◆ **Input data**:
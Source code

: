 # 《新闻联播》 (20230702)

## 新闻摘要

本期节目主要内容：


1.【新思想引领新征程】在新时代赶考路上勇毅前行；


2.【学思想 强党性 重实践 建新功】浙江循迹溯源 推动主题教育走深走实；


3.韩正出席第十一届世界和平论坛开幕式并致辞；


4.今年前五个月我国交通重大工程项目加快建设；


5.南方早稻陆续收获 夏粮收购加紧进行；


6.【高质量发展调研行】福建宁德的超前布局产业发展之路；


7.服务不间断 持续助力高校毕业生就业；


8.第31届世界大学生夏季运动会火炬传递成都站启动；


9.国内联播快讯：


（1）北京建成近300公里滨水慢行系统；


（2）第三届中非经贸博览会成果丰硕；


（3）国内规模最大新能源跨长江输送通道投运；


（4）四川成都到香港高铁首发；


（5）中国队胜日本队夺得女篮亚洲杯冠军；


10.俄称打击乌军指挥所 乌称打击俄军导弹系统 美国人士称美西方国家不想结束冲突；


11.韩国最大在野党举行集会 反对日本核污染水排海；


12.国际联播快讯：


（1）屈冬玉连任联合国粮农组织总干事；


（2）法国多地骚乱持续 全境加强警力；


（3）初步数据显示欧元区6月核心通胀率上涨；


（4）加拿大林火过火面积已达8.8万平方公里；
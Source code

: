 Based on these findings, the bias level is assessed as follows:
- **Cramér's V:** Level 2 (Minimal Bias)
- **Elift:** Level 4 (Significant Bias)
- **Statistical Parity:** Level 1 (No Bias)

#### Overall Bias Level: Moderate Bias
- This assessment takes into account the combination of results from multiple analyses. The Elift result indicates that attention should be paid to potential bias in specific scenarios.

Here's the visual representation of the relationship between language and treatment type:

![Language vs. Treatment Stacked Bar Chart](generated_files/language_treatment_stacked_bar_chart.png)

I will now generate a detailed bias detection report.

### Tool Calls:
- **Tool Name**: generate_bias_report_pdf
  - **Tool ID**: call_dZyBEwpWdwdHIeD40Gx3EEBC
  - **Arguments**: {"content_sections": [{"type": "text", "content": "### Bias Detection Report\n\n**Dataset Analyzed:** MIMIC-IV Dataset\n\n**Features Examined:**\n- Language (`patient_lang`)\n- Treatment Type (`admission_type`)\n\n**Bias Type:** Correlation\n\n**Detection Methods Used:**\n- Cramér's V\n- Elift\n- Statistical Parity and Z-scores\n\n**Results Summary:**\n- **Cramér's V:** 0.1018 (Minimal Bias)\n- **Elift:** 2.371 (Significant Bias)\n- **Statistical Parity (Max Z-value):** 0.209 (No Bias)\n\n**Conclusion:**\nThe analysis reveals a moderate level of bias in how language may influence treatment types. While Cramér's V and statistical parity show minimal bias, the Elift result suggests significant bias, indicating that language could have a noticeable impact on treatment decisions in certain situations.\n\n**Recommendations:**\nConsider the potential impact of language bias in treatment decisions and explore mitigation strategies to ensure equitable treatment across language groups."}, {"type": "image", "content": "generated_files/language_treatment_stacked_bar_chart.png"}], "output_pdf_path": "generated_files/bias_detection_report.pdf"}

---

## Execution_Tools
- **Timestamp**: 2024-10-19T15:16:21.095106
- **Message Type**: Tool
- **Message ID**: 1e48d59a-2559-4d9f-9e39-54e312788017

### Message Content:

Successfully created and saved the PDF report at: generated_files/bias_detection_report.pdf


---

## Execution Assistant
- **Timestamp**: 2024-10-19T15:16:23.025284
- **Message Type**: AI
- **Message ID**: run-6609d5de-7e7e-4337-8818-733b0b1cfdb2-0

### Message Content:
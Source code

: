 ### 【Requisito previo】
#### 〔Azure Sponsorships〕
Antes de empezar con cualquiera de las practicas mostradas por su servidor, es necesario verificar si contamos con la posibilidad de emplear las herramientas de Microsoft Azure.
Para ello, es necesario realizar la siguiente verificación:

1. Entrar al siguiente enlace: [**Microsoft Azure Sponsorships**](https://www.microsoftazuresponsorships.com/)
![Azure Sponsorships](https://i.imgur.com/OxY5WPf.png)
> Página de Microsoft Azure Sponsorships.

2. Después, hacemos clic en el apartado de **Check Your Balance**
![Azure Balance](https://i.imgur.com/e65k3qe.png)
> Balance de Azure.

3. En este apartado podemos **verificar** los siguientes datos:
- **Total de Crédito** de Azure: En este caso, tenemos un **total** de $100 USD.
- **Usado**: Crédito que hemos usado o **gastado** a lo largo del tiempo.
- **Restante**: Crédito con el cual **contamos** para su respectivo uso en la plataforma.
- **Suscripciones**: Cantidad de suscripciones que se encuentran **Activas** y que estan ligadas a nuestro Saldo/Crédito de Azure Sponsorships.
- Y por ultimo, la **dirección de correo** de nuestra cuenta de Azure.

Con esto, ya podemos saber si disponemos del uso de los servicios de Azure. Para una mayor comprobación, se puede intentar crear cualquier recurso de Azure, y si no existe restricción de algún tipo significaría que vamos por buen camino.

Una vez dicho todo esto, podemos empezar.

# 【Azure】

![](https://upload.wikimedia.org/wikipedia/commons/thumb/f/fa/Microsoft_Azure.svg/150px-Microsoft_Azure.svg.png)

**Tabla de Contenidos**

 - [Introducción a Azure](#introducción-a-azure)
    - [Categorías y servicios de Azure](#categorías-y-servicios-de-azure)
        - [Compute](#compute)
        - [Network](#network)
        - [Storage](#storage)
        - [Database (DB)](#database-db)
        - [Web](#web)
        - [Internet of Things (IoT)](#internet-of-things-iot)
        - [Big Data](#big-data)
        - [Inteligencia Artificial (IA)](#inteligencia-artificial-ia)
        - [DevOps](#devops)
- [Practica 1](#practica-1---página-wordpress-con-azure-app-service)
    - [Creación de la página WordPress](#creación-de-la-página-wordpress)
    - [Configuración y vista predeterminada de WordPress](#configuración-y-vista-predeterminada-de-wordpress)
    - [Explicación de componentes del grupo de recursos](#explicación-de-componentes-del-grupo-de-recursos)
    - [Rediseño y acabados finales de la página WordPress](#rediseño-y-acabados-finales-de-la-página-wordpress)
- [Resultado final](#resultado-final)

...

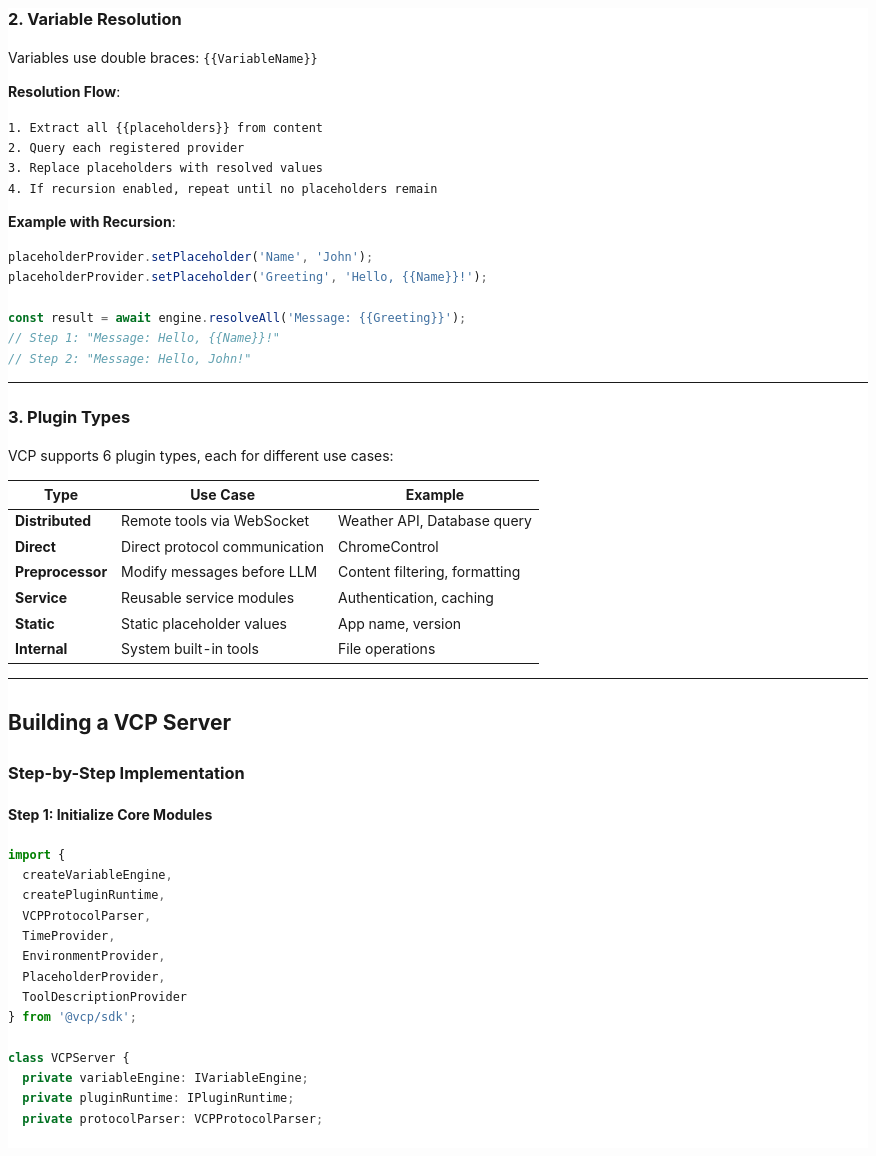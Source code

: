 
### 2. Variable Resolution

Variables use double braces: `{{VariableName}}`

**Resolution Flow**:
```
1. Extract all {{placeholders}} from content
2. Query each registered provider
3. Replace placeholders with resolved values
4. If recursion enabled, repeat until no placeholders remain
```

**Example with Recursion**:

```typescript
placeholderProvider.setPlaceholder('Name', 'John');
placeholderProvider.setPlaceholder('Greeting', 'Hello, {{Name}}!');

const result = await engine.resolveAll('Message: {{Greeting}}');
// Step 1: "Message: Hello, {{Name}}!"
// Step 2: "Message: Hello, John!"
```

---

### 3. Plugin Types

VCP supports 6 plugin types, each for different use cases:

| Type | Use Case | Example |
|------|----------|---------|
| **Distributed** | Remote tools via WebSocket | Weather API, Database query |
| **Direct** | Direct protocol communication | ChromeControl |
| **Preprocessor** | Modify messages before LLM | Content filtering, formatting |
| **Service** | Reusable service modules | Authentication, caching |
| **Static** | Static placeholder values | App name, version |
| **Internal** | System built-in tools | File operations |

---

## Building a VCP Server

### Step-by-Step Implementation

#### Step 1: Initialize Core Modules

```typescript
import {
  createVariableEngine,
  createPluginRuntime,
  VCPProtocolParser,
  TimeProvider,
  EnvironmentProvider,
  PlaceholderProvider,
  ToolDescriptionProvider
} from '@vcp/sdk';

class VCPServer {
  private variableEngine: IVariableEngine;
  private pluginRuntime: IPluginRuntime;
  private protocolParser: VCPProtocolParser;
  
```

◆ **The problem**: In the listing above, find every line with the word "Greeting" and copy it.

◆ **Response below**:
placeholderProvider.setPlaceholder('Greeting', 'Hello, {{Name}}!');
const result = await engine.resolveAll('Message: {{Greeting}}');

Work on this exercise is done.